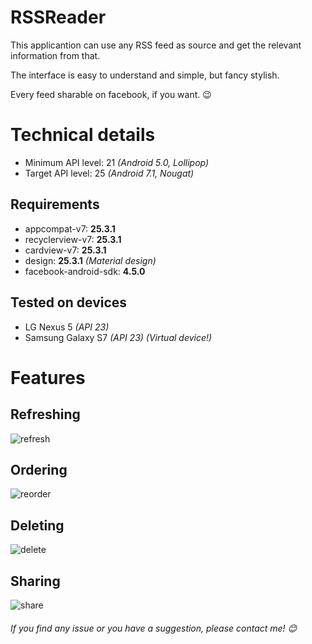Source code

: # RSSReader
This applicantion can use any RSS feed as source and get the relevant information from that. 

The interface is easy to understand and simple, but fancy stylish.

Every feed sharable on facebook, if you want. :wink:

# Technical details 
* Minimum API level: 21 _(Android 5.0, Lollipop)_
* Target API level: 25 _(Android 7.1, Nougat)_

## Requirements
* appcompat-v7: __25.3.1__
* recyclerview-v7: __25.3.1__
* cardview-v7: __25.3.1__
* design: __25.3.1__ _(Material design)_
* facebook-android-sdk: __4.5.0__

## Tested on devices
* LG Nexus 5 _(API 23)_
* Samsung Galaxy S7 _(API 23)_ _(Virtual device!)_

# Features

## Refreshing
![refresh](https://cloud.githubusercontent.com/assets/19217964/26286771/3bdab8c4-3e6d-11e7-8c07-996a83374ff3.gif)

## Ordering
![reorder](https://cloud.githubusercontent.com/assets/19217964/26286782/6e7cfee0-3e6d-11e7-867a-823332aec28a.gif)

## Deleting
![delete](https://cloud.githubusercontent.com/assets/19217964/26286783/70901d34-3e6d-11e7-972f-a0077aa6e233.gif)

## Sharing
![share](https://cloud.githubusercontent.com/assets/19217964/26286784/72f9dbd2-3e6d-11e7-9425-44c349a134ef.gif)

###### If you find any issue or you have a suggestion, please contact me! :blush:
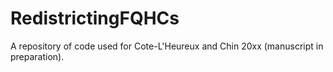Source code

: # RedistrictingFQHCs
A repository of code used for Cote-L'Heureux and Chin 20xx (manuscript in preparation).
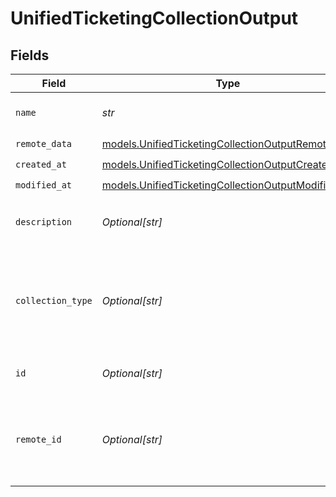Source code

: # UnifiedTicketingCollectionOutput


## Fields

| Field                                                                                                        | Type                                                                                                         | Required                                                                                                     | Description                                                                                                  |
| ------------------------------------------------------------------------------------------------------------ | ------------------------------------------------------------------------------------------------------------ | ------------------------------------------------------------------------------------------------------------ | ------------------------------------------------------------------------------------------------------------ |
| `name`                                                                                                       | *str*                                                                                                        | :heavy_check_mark:                                                                                           | The name of the collection                                                                                   |
| `remote_data`                                                                                                | [models.UnifiedTicketingCollectionOutputRemoteData](../models/unifiedticketingcollectionoutputremotedata.md) | :heavy_check_mark:                                                                                           | N/A                                                                                                          |
| `created_at`                                                                                                 | [models.UnifiedTicketingCollectionOutputCreatedAt](../models/unifiedticketingcollectionoutputcreatedat.md)   | :heavy_check_mark:                                                                                           | N/A                                                                                                          |
| `modified_at`                                                                                                | [models.UnifiedTicketingCollectionOutputModifiedAt](../models/unifiedticketingcollectionoutputmodifiedat.md) | :heavy_check_mark:                                                                                           | N/A                                                                                                          |
| `description`                                                                                                | *Optional[str]*                                                                                              | :heavy_minus_sign:                                                                                           | The description of the collection                                                                            |
| `collection_type`                                                                                            | *Optional[str]*                                                                                              | :heavy_minus_sign:                                                                                           | The type of the collection. Authorized values are either PROJECT or LIST                                     |
| `id`                                                                                                         | *Optional[str]*                                                                                              | :heavy_minus_sign:                                                                                           | The UUID of the collection                                                                                   |
| `remote_id`                                                                                                  | *Optional[str]*                                                                                              | :heavy_minus_sign:                                                                                           | The id of the collection in the context of the 3rd Party                                                     |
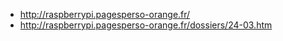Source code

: - http://raspberrypi.pagesperso-orange.fr/
- http://raspberrypi.pagesperso-orange.fr/dossiers/24-03.htm
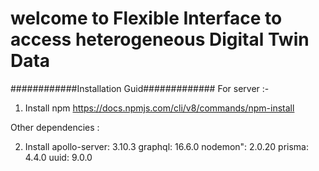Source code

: # welcome to Flexible Interface to access heterogeneous Digital Twin Data

############Installation Guid#############
For server :-
1. Install npm 
https://docs.npmjs.com/cli/v8/commands/npm-install

Other dependencies :

2. Install 
    apollo-server: 3.10.3
    graphql: 16.6.0
    nodemon": 2.0.20
    prisma: 4.4.0
    uuid: 9.0.0 


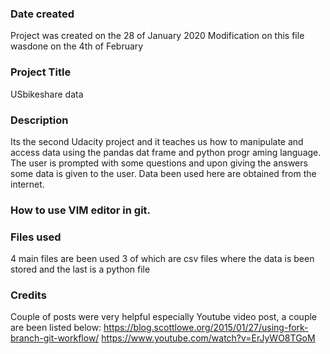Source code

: ### Date created
Project was created on the 28 of January 2020
Modification on this file wasdone on the 4th of February

### Project Title
USbikeshare data

### Description
Its the second Udacity project and it teaches us how to manipulate and access data using the pandas dat frame and python progr
aming language. The user is prompted with some questions and upon giving the answers some data is given to the user.
Data been used here are obtained from the internet. 
### How to use VIM editor in git.

### Files used
4 main files are been used 
3 of which are csv files where the data is been stored
and the last is a python file

### Credits
Couple of posts were very helpful especially  Youtube video post, a couple are been listed below:
https://blog.scottlowe.org/2015/01/27/using-fork-branch-git-workflow/
https://www.youtube.com/watch?v=ErJyWO8TGoM

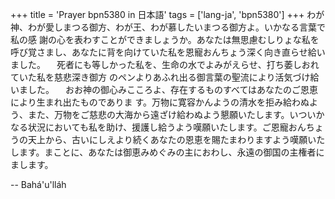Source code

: +++
title = 'Prayer bpn5380 in 日本語'
tags = ['lang-ja', 'bpn5380']
+++
わが神、わが愛しまつる御方、わが王、わが慕したいまつる御方よ。いかなる言葉で私の感
謝の心を表わすことができましょうか。あなたは無思慮むしりょな私を呼び覚さまし、あなたに背を向けていた私を恩寵おんちょう深く向き直らせ給いました。
　死者にも等しかった私を、生命の水でよみがえらせ、打ち萎しおれていた私を慈悲深き御方
のペンよりあふれ出る御言葉の聖流により活気づけ給いました。
　おお神の御心みこころよ、存在するものすべてはあなたのご恩恵により生まれ出たものでありま
す。万物に寛容かんようの清水を拒み給わぬよう、また、万物をご慈悲の大海から遠ざけ給わぬよう懇願いたします。いついかなる状況においても私を助け、援護し給うよう嘆願いたします。ご恩寵おんちょうの天上から、古いにしえより続くあなたの恩恵を賜たまわりますよう嘆願いたします。まことに、あなたは御恵みめぐみの主におわし、永遠の御国の主権者にまします。

-- Bahá'u'lláh
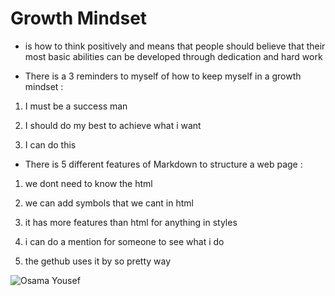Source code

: # Growth Mindset
* is how to think positively and means that people should believe that their most basic abilities can be developed through dedication and hard work

* There is a 3 reminders to myself of how to keep myself in a growth mindset :

1. I must be a success man

2. I should do my best to achieve what i want

3. I can do this

* There is 5 different features of Markdown to structure a web page :

1. we dont need to know the html

2. we can add symbols that we cant in html 

3. it has more features than html for anything in styles

4. i can do a mention for someone to see what i do

5. the gethub uses it by so pretty way


![Osama Yousef](https://scontent.famm2-2.fna.fbcdn.net/v/t31.0-0/p640x640/16299813_1087917341335079_5566018892039001048_o.jpg?_nc_cat=105&_nc_ohc=-OM27s33cF8AX__G4Ff&_nc_ht=scontent.famm2-2.fna&_nc_tp=6&oh=b6776a1e0632ff81ebdcfafc30ff01ca&oe=5E8E0857)




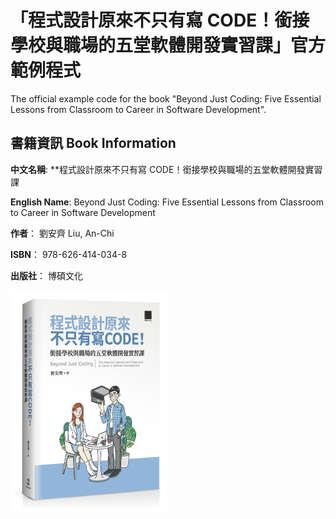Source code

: # 「程式設計原來不只有寫 CODE！銜接學校與職場的五堂軟體開發實習課」官方範例程式

The official example code for the book "Beyond Just Coding: Five Essential Lessons from Classroom to Career in Software Development".

## 書籍資訊 Book Information

**中文名稱**: **程式設計原來不只有寫 CODE！銜接學校與職場的五堂軟體開發實習課

**English Name**: Beyond Just Coding: Five Essential Lessons from Classroom to Career in Software Development

**作者**： 劉安齊 Liu, An-Chi

**ISBN**： 978-626-414-034-8

**出版社**： 博碩文化

<img src="https://raw.githubusercontent.com/tigercosmos/beyond-just-coding-book/refs/heads/master/book_picture.jpg" alt="book" width="50%">
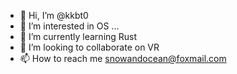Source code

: - 👋 Hi, I’m @kkbt0
- 👀 I’m interested in OS ...
- 🌱 I’m currently learning Rust
- 💞️ I’m looking to collaborate on VR
- 📫 How to reach me  snowandocean@foxmail.com

<!---
kkbt0/kkbt0 is a ✨ special ✨ repository because its `README.md` (this file) appears on your GitHub profile.
You can click the Preview link to take a look at your changes.
--->

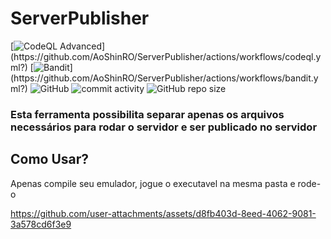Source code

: # ServerPublisher
[![CodeQL Advanced](https://github.com/AoShinRO/ServerPublisher/actions/workflows/codeql.yml/badge.svg?)](https://github.com/AoShinRO/ServerPublisher/actions/workflows/codeql.yml?)
[![Bandit](https://github.com/AoShinRO/ServerPublisher/actions/workflows/bandit.yml/badge.svg?)](https://github.com/AoShinRO/ServerPublisher/actions/workflows/bandit.yml?)
![GitHub](https://img.shields.io/github/license/AoShinRo/ServerPublisher.svg) ![commit activity](https://img.shields.io/github/commit-activity/w/AoShinRo/ServerPublisher) ![GitHub repo size](https://img.shields.io/github/repo-size/AoShinRo/ServerPublisher.svg)


### Esta ferramenta possibilita separar apenas os arquivos necessários para rodar o servidor e ser publicado no servidor

## Como Usar?
Apenas compile seu emulador, jogue o executavel na mesma pasta e rode-o


https://github.com/user-attachments/assets/d8fb403d-8eed-4062-9081-3a578cd6f3e9

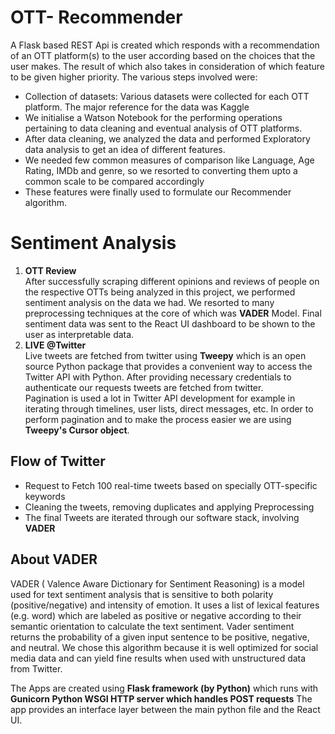 # OTT- Recommender
A Flask based REST Api is created which responds with a recommendation of an OTT platform(s) to the user according based on the choices that the user makes.
The result of which also takes in consideration of which feature to be given higher priority.
The various steps involved were:
-  Collection of datasets: Various datasets were collected for each OTT platform. The major reference for the data was Kaggle
-  We initialise a Watson Notebook for the performing operations pertaining to data cleaning and eventual analysis of OTT platforms.
-  After data cleaning, we analyzed the data and performed Exploratory data analysis to get an idea of different features.
-  We needed few common measures of comparison like Language, Age Rating, IMDb and genre, so we resorted to converting them upto a common scale to be compared accordingly
-  These features were finally used to formulate our Recommender algorithm.
# Sentiment Analysis
1. **OTT Review** <br>
After successfully scraping different opinions and reviews of people on the respective OTTs being analyzed in this project, we performed sentiment analysis on the data we had. We resorted to many preprocessing techniques at the core of which was **VADER** Model. Final sentiment data was sent to the React UI dashboard to be shown to the user as interpretable data.
2. **LIVE @Twitter** <br> 
Live tweets are fetched from twitter using **Tweepy** which is an open source Python package that provides a convenient way to access the Twitter API with Python.
After providing necessary credentials to authenticate our requests tweets are fetched from twitter. <br>
Pagination is used a lot in Twitter API development for example in iterating through timelines, user lists, direct messages, etc. In order to perform pagination and to make the process easier we are using **Tweepy's Cursor object**. 
## Flow of Twitter
- Request to Fetch 100 real-time tweets based on specially OTT-specific keywords
- Cleaning the tweets, removing duplicates and applying Preprocessing
- The final Tweets are iterated through our software stack, involving **VADER**
## About VADER
VADER ( Valence Aware Dictionary for Sentiment Reasoning) is a model used for text sentiment analysis that is sensitive to both polarity (positive/negative) and intensity of emotion. It uses a list of lexical features (e.g. word) which are labeled as positive or negative according to their semantic orientation to calculate the text sentiment. Vader sentiment returns the probability of a given input sentence to be positive, negative, and neutral. We chose this algorithm because it is well optimized for social media data and can yield fine results when used with unstructured data from Twitter.
 
The Apps are created using **Flask framework (by Python)** which runs with **Gunicorn Python WSGI HTTP server which handles POST requests**
The app provides an interface layer between the main python file and the React UI.





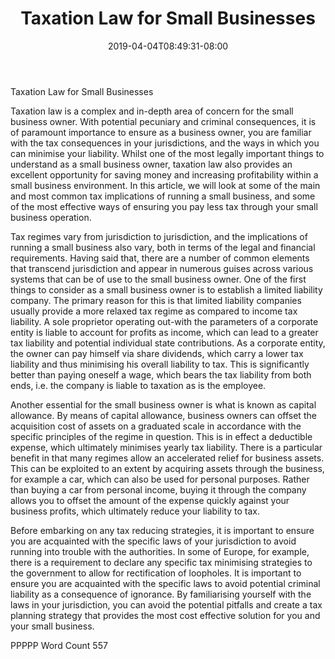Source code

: ﻿---
title: "Taxation Law for Small Businesses"
date: 2019-04-04T08:49:31-08:00
description: "TXT Tips for Web Success"
featured_image: "/images/TXT.jpg"
tags: ["TXT"]
---

Taxation Law for Small Businesses

Taxation law is a complex and in-depth area of concern for the small business owner.  With potential pecuniary and criminal consequences, it is of paramount importance to ensure as a business owner, you are familiar with the tax consequences in your jurisdictions, and the ways in which you can minimise your liability.  Whilst one of the most legally important things to understand as a small business owner, taxation law also provides an excellent opportunity for saving money and increasing profitability within a small business environment.  In this article, we will look at some of the main and most common tax implications of running a small business, and some of the most effective ways of ensuring you pay less tax through your small business operation.

Tax regimes vary from jurisdiction to jurisdiction, and the implications of running a small business also vary, both in terms of the legal and financial requirements.  Having said that, there are a number of common elements that transcend jurisdiction and appear in numerous guises across various systems that can be of use to the small business owner.  One of the first things to consider as a small business owner is to establish a limited liability company.  The primary reason for this is that limited liability companies usually provide a more relaxed tax regime as compared to income tax liability.  A sole proprietor operating out-with the parameters of a corporate entity is liable to account for profits as income, which can lead to a greater tax liability and potential individual state contributions.  As a corporate entity, the owner can pay himself via share dividends, which carry a lower tax liability and thus minimising his overall liability to tax.  This is significantly better than paying oneself a wage, which bears the tax liability from both ends, i.e. the company is liable to taxation as is the employee.

Another essential for the small business owner is what is known as capital allowance.  By means of capital allowance, business owners can offset the acquisition cost of assets on a graduated scale in accordance with the specific principles of the regime in question.  This is in effect a deductible expense, which ultimately minimises yearly tax liability.  There is a particular benefit in that many regimes allow an accelerated relief for business assets.  This can be exploited to an extent by acquiring assets through the business, for example a car, which can also be used for personal purposes.  Rather than buying a car from personal income, buying it through the company allows you to offset the amount of the expense quickly against your business profits, which ultimately reduce your liability to tax.  

Before embarking on any tax reducing strategies, it is important to ensure you are acquainted with the specific laws of your jurisdiction to avoid running into trouble with the authorities.  In some of Europe, for example, there is a requirement to declare any specific tax minimising strategies to the government to allow for rectification of loopholes.  It is important to ensure you are acquainted with the specific laws to avoid potential criminal liability as a consequence of ignorance.  By familiarising yourself with the laws in your jurisdiction, you can avoid the potential pitfalls and create a tax planning strategy that provides the most cost effective solution for you and your small business.

PPPPP 
Word Count 557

—————

● Work instructions
Copy each line of the material where "workflows" is found.

● Task result
[![CodeQL Advanced](https://github.com/AoShinRO/ServerPublisher/actions/workflows/codeql.yml/badge.svg?)](https://github.com/AoShinRO/ServerPublisher/actions/workflows/codeql.yml?)
[![Bandit](https://github.com/AoShinRO/ServerPublisher/actions/workflows/bandit.yml/badge.svg?)](https://github.com/AoShinRO/ServerPublisher/actions/workflows/bandit.yml?)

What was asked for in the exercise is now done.